Wednesday, July 13, 2011

The goodness of the Lord

in the land of the living.

ten months

This week we celebrate something wonderful and amazing.
It has been ten months of no seizures!


This is such an incredible marker.  The month's timing coincided with a visit to our neurologist today.
It was, perhaps, the most cursory visit we have had yet.  Cursory simply because Luke is not actively experiencing seizure activity.  Thorough, however.

His blood tests all returned with great results.  Liver function is excellent.  His body is tolerating well his medicine.  We have not yet seen any of the side effects that can happen with this medication.  Thanks be to God.  His load level of the medicine in his blood stream was in a good range, too.  And his hemoglobin levels are all great.  No medication changes!

Luke and I left, and in the hallway I turned to him with tears in my eyes and a huge smile on my face.
He leaped into my arms and we both just hugged one another so hard!

I tried to take a photograph with my heart of the moment.  

His next visit?  A year from now.

Seriously!
We will monitor his blood levels on a regular basis, and those reports will go to the neurologist.  And he has a neuro-psych exam in August to evaluate how his seizure activity is affecting learning.  We also will, obviously, be in close contact with our doctor if there is any noticeable seizure activity.

Will we make it a year?  I have no idea.

What I do know is how momentous it was today to even have that option as a possibility.
There was a time not long ago that I was calling out neurologist almost daily.

And we were paperchasing to bring Emma Kate home.

I was working part-time and Jim had just taken a new job.

I remember I really and truly did not breathe from my chest for almost a year.  I only felt like I took breath in from the neck up.

And God carried us.

So well.

Looking back, all the ways He consoled us with His presence in and through the storms of that time bring sweetness to mind.  Faithfulness.  Steadfastness.

He was good then, and He is good now.


Today, we savor the sweetness of His goodness in a time of rest and celebration.
And celebrate we did!

On the way home, I rallied the troops and we all met up for an impromptu lunch at Luke's favorite restaurant, Chipotle.  He downed his burrito smiling all the while.

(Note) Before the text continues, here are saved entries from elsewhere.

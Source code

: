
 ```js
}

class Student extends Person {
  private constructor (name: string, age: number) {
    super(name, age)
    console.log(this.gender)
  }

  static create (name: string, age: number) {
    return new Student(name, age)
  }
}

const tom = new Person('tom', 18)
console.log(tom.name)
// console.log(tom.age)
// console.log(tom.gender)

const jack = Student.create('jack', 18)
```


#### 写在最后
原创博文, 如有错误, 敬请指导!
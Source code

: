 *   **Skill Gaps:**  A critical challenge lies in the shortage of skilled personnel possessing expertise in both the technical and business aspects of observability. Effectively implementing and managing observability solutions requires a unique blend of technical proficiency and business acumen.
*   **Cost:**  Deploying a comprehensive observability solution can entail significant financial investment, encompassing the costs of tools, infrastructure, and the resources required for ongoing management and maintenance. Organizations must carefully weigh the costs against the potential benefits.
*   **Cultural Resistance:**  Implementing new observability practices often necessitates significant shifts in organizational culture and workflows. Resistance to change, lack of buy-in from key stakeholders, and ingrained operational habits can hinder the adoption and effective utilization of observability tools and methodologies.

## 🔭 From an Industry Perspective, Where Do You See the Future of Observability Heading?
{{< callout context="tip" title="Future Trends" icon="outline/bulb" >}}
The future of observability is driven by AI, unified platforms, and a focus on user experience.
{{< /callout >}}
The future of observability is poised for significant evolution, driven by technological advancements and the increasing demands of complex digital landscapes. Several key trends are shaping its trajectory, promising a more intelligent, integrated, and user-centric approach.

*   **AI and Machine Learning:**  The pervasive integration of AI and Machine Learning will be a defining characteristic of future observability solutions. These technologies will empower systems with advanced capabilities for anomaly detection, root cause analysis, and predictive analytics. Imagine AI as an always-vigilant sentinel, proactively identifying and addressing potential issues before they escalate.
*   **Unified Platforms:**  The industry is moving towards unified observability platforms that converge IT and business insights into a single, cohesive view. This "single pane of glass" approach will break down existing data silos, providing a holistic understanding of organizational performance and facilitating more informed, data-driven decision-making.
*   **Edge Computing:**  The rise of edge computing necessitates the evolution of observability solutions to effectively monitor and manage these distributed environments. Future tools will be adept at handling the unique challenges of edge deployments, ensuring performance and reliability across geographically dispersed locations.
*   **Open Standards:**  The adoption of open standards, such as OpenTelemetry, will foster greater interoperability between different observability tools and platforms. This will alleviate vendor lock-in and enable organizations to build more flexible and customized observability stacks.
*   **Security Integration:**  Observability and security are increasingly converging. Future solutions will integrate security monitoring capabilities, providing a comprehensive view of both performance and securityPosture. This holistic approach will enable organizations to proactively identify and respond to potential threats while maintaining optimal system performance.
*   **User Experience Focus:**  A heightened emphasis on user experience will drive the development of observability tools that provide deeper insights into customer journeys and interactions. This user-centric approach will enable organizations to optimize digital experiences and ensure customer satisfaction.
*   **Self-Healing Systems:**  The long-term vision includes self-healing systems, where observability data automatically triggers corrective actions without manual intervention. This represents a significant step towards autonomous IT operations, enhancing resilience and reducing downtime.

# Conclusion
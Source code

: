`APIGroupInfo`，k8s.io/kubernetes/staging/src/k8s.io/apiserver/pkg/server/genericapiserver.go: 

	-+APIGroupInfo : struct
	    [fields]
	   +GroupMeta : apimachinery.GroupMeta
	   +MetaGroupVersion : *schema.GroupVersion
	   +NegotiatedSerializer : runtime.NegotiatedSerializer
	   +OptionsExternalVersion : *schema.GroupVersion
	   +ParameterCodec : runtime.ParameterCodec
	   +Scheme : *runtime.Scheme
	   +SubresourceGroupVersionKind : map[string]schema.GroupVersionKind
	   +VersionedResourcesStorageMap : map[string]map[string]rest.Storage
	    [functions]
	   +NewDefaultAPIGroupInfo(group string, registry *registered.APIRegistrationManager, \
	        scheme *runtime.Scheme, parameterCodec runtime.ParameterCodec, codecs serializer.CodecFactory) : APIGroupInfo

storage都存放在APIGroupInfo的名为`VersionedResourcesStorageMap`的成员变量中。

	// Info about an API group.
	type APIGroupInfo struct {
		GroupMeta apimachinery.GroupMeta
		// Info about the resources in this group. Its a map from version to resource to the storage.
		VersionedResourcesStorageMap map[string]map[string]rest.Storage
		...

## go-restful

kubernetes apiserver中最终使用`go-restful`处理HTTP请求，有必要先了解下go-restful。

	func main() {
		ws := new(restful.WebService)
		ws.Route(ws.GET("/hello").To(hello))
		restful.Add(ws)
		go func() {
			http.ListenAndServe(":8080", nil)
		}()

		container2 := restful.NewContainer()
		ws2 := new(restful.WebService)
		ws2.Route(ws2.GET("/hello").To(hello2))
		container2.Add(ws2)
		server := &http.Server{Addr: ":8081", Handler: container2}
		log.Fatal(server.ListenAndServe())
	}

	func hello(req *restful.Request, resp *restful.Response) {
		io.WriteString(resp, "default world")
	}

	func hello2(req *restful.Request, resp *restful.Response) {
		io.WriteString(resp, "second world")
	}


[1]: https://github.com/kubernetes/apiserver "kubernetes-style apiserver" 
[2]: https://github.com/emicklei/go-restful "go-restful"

Psalm 27 was such balm to me then.  And it still is now.
1 The LORD is my light and my salvation— 
   whom shall I fear? 
The LORD is the stronghold of my life— 
   of whom shall I be afraid?


Even in the darkest days
 Though an army besiege me,
   my heart will not fear;
though war break out against me,
   even then I will be confident.



To whom we belong, brought solace.  We sought the only One.  And still do.
My heart says of you, “Seek his face!”
   Your face, LORD, I will seek. 



And we knew that we knew that we knew, that regardless of what was to come
no matter what happened
even if it rained and rained, we could trust Him.
With Luke, and with Emma Kate, and with us all.

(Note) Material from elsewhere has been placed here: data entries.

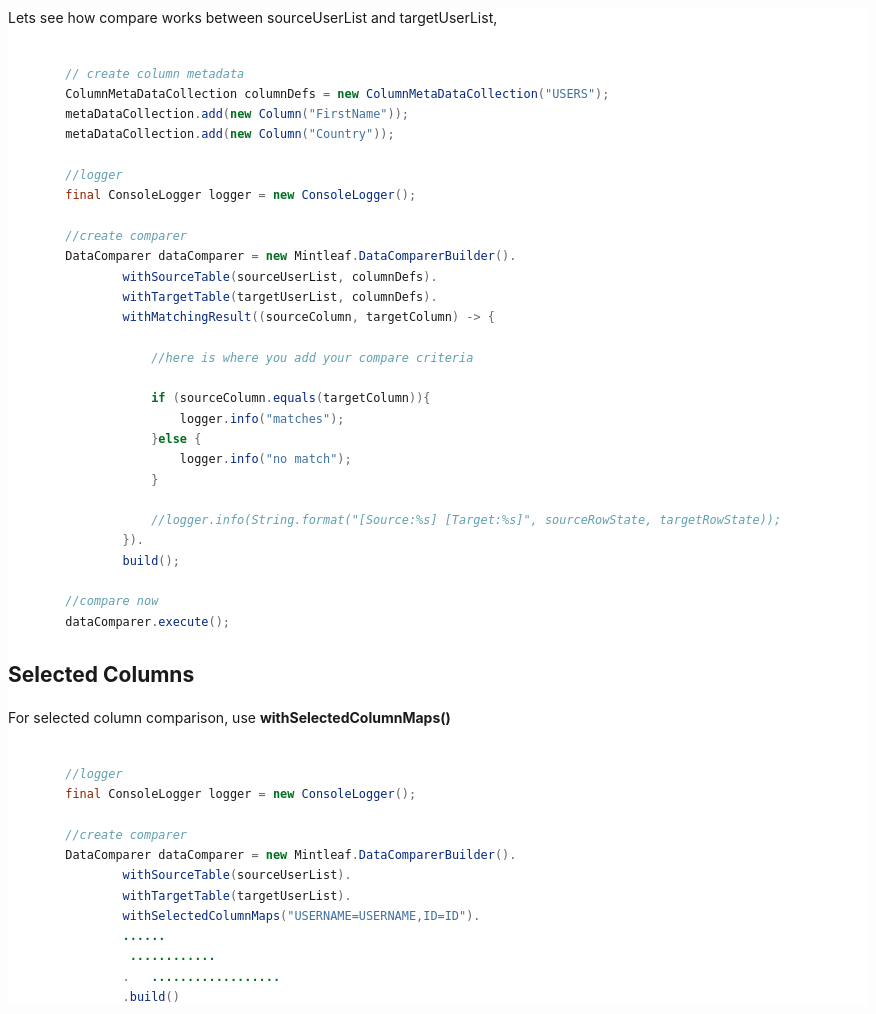
Lets see how compare works between sourceUserList and targetUserList,  


```java

        // create column metadata
        ColumnMetaDataCollection columnDefs = new ColumnMetaDataCollection("USERS");
        metaDataCollection.add(new Column("FirstName"));
        metaDataCollection.add(new Column("Country"));

        //logger
        final ConsoleLogger logger = new ConsoleLogger();

        //create comparer
        DataComparer dataComparer = new Mintleaf.DataComparerBuilder().
                withSourceTable(sourceUserList, columnDefs).
                withTargetTable(targetUserList, columnDefs).
                withMatchingResult((sourceColumn, targetColumn) -> {

                    //here is where you add your compare criteria

                    if (sourceColumn.equals(targetColumn)){
                        logger.info("matches");
                    }else {
                        logger.info("no match");
                    }

                    //logger.info(String.format("[Source:%s] [Target:%s]", sourceRowState, targetRowState));
                }).
                build();

        //compare now
        dataComparer.execute();
```

## Selected Columns

For selected column comparison, use **withSelectedColumnMaps()**

```java

        //logger
        final ConsoleLogger logger = new ConsoleLogger();

        //create comparer
        DataComparer dataComparer = new Mintleaf.DataComparerBuilder().
                withSourceTable(sourceUserList).
                withTargetTable(targetUserList).
                withSelectedColumnMaps("USERNAME=USERNAME,ID=ID").
                ......
                 ............   
                .   ..................
                .build()

```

I truly felt God promise me this, not knowing exactly what was meant by it, but knowing that I knew {and I know} He is good.
I remain confident of this:
   I will see the goodness of the LORD
   in the land of the living.



Over and over again, we did see His goodness.  
And now again, we see it in a new way meant just for today.  
Our hearts are truly humbled.
And grateful.
In awe and worship of One who crafts life so magnificently in both the calm and the storm.
Wait for the LORD;
   be strong and take heart
   and wait for the LORD.



Lord, we take great heart today in your loving-kindness to us.
To our Luke.
For the day that is today and the blessing of walking out of that office this time.
For what we have seen and for the scary places we've trod.  We know we never walked alone.  Not one single second.
For what has been and for what is and what might come.  


In it all, we chose you, God. We still choose you who chose us first.
And today we rejoice mightily for the goodness of health.
For healing.
For Luke right where he is right now.


How sweet the goodness of the Lord in the land of the living.













1 comment:

Christine said...

so thankful for a great report. God is keeping watch over His precious Luke!